Recht und Gesetz

Auf Nummer sicher!

22. Februar 2016, 9:35 Uhr | Redaktion: Markus Kien

Fortsetzung des Artikels von Teil 1

Business-Continuity mit Lizenzvereinbarungen sichern

Im Rahmen von Lizenzvereinbarungen empfiehlt es sich, präzise Regelungen zu den Nutzungsrechten sowie zu Haftungsvoraussetzungen und -umfang aufzunehmen. Eine Haftungsfreistellungsklausel für den Fall, dass die lizenzierte Software Rechte Dritter verletzt, entspricht gängigen Standards. Sie erfasst aber nicht immer Schäden eines etwaigen Produktionsausfalls beispielsweise aufgrund von Unterlassungsansprüchen. Hier ist es umso wichtiger, im Rahmen der Vertragsverhandlungen Einblick in die Software und ihre Komponenten zu nehmen. Bei der Vereinbarung von Lizenzaudits ist es noch wichtiger als sonst, dass diese so ausgestaltet sind, dass die Produktionsabläufe möglichst nicht oder nur geringfügig beeinflusst werden. In Bezug auf Wartungs- und Pflegeverträge sollten, wie im Übrigen bei allen in die Produktionsabläufe eingebundenen IT-Diensten, die Service-Level-Agreements (SLA) möglichst eng definiert werden. Das gilt beispielsweise sowohl für die zugesicherte Verfügbarkeit als auch die geplanten Ausfallzeiten zur Durchführung von Updates und der Wartung der Systeme. Insbesondere Softwarehersteller und IT-Dienstleister werden sich auf diese veränderten Gegebenheiten einstellen müssen. Neben individuellen Update- und Wartungskonzepten, um Produktionsausfälle zu vermeiden oder zu minimieren, bedarf es auch Absicherungen für den Fall von Rechtsverletzungen.

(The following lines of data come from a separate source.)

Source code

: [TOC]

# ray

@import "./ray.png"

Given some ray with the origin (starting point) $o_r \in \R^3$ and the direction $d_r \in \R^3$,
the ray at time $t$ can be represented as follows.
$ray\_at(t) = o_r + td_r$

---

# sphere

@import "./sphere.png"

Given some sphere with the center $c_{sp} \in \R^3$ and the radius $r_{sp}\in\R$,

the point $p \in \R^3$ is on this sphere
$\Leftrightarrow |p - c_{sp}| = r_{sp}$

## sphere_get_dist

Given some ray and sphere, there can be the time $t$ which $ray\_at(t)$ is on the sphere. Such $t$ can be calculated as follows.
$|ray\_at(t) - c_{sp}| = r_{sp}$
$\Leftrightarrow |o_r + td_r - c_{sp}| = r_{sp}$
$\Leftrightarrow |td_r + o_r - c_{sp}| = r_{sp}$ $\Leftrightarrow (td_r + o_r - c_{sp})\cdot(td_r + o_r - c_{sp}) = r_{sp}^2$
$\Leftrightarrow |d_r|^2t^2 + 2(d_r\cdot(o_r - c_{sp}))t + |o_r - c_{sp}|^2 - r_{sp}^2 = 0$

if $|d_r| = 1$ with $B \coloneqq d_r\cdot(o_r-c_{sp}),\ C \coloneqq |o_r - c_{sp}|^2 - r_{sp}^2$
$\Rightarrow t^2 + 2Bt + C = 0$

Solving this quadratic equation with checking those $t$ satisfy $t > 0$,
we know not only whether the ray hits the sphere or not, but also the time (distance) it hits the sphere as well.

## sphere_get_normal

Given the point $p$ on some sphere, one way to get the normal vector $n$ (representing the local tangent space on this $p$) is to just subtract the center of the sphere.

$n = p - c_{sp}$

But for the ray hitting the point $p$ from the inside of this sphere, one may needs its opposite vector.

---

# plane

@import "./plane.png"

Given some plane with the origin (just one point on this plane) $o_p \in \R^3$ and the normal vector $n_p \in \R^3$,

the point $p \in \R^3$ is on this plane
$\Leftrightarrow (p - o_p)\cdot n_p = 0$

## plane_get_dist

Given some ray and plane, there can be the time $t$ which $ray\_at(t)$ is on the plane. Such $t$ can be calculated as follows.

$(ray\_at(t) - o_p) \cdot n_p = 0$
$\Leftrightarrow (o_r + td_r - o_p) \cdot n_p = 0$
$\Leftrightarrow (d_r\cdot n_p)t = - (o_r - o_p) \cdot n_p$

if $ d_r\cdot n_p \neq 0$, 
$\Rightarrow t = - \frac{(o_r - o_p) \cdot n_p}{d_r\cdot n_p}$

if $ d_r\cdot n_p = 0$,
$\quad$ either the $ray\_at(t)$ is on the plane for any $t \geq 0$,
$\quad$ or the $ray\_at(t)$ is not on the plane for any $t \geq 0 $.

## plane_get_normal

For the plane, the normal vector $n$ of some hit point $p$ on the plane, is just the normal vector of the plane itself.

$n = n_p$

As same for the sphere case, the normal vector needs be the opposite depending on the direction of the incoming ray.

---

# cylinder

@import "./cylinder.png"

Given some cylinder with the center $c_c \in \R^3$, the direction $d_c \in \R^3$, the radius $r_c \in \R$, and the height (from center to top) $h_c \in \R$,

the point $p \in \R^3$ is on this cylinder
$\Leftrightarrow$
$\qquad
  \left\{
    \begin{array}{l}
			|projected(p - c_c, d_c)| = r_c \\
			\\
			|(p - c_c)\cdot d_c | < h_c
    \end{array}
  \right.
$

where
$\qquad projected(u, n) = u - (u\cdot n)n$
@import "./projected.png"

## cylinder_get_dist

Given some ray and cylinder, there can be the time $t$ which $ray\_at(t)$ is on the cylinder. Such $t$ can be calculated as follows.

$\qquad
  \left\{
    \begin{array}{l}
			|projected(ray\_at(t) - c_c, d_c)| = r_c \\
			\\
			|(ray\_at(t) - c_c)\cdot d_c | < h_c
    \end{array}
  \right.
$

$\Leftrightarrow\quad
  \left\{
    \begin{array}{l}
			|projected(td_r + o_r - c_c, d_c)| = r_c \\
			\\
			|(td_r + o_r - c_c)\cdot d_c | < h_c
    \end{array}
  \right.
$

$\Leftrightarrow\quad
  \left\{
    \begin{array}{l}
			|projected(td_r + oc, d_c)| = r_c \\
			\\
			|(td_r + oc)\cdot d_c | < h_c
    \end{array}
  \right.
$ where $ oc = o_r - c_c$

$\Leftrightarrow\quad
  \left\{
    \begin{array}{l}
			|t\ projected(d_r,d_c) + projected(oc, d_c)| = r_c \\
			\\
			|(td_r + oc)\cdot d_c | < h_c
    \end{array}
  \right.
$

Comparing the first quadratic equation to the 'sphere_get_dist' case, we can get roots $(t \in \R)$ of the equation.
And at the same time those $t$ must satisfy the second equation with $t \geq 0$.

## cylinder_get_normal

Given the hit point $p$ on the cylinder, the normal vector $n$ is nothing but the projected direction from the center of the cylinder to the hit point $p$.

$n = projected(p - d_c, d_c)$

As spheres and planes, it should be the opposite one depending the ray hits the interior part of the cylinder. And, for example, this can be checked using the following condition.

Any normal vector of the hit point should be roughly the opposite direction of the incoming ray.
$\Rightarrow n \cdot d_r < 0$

Ähnliches gilt für Unterbrechungen innerhalb der Lizenzkette zwischen Softwarehersteller und Unternehmen, beispielsweise wenn der Softwarehersteller oder ein zwischengeschalteter Lizenzgeber Insolvenz anmeldet. Zwar hat die höchstrichterliche Rechtsprechung im Falle der Insolvenz eines Zwischenhändlers entschieden, dass die vergebenen Unterlizenzen unabhängig davon weiter gelten, egal, ob sie dauerhaft erworben oder nur gemietet wurden. In welchen Fällen und unter welchen Voraussetzungen dieser so genannte Sukzessionsschutz greift, ist aber nach wie vor nicht abschließend geklärt. Auch dieses Risiko geht zu Lasten des produzierenden Unternehmens und sollte daher durch den Abschluss einer Versicherung abgedeckt werden.

Dem Insolvenzrisiko des Softwareherstellers oder Zwischenhändlers lässt sich rechtlich mit einer Hinterlegungsvereinbarung bezüglich des Quellcodes begegnen. Auf diese Weise können zumindest der Zugriff auf die Software, die weitere Benutzung und mögliche Wartung sowie Weiterentwicklungen faktisch abgesichert werden. Rechtlich gilt es dann, schnellstmöglich eine Einigung mit dem neuen beziehungsweise eigentlichen Lizenzinhaber anzustreben.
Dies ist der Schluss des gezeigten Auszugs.